__Data excerpts__
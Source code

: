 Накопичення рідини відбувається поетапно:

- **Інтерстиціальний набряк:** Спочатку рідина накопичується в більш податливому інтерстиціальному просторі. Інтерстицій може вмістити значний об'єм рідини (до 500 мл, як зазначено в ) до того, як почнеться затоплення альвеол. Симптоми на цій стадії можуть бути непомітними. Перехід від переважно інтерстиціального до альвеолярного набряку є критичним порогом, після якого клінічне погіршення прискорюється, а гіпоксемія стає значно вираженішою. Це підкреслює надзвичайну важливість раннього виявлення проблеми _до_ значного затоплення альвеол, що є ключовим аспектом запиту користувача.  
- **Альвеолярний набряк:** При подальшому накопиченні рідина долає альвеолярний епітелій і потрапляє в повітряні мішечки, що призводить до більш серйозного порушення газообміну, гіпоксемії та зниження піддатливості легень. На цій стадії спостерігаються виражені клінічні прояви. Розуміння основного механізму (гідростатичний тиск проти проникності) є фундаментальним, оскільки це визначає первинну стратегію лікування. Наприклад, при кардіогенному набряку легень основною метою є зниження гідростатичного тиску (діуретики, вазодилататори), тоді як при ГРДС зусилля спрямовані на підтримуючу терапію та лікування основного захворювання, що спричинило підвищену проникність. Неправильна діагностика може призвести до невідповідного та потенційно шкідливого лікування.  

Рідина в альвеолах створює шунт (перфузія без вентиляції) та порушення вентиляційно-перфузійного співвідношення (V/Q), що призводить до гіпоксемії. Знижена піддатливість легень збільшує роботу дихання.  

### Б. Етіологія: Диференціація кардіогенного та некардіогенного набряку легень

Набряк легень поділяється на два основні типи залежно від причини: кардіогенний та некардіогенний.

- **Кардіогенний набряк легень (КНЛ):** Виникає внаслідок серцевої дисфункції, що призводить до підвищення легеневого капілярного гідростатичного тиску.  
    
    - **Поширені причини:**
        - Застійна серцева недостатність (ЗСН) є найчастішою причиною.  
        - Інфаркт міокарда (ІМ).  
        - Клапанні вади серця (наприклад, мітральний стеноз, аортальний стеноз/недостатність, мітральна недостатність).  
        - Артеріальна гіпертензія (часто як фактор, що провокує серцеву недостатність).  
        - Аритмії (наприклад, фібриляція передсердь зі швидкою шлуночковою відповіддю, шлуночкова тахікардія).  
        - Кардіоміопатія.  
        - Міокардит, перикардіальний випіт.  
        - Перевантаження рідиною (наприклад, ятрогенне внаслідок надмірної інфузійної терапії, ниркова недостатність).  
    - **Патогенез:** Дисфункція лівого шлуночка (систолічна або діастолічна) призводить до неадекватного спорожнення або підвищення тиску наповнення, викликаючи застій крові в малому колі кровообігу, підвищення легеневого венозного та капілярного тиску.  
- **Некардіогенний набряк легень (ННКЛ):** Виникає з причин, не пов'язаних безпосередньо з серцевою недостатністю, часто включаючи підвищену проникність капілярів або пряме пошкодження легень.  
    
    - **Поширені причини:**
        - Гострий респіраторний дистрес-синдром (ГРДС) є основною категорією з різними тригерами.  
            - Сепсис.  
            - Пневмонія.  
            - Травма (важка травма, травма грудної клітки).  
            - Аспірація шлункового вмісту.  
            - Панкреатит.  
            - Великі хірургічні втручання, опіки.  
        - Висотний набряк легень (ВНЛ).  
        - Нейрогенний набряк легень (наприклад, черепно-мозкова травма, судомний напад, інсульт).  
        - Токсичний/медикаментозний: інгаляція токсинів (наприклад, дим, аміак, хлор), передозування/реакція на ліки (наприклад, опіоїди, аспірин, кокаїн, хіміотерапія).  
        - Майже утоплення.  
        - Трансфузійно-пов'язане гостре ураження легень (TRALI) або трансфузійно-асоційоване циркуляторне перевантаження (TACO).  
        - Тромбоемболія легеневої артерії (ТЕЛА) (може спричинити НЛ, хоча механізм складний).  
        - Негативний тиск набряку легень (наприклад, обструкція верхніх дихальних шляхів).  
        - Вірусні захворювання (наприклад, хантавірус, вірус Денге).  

__About this task__
Each line from the one that contains "- Трансфузійно-пов'язане гостре" through the last line of the listing above should be written out exactly, and no other line.

__Written solution__
        - Трансфузійно-пов'язане гостре ураження легень (TRALI) або трансфузійно-асоційоване циркуляторне перевантаження (TACO).  
        - Тромбоемболія легеневої артерії (ТЕЛА) (може спричинити НЛ, хоча механізм складний).  
        - Негативний тиск набряку легень (наприклад, обструкція верхніх дихальних шляхів).  
        - Вірусні захворювання (наприклад, хантавірус, вірус Денге).  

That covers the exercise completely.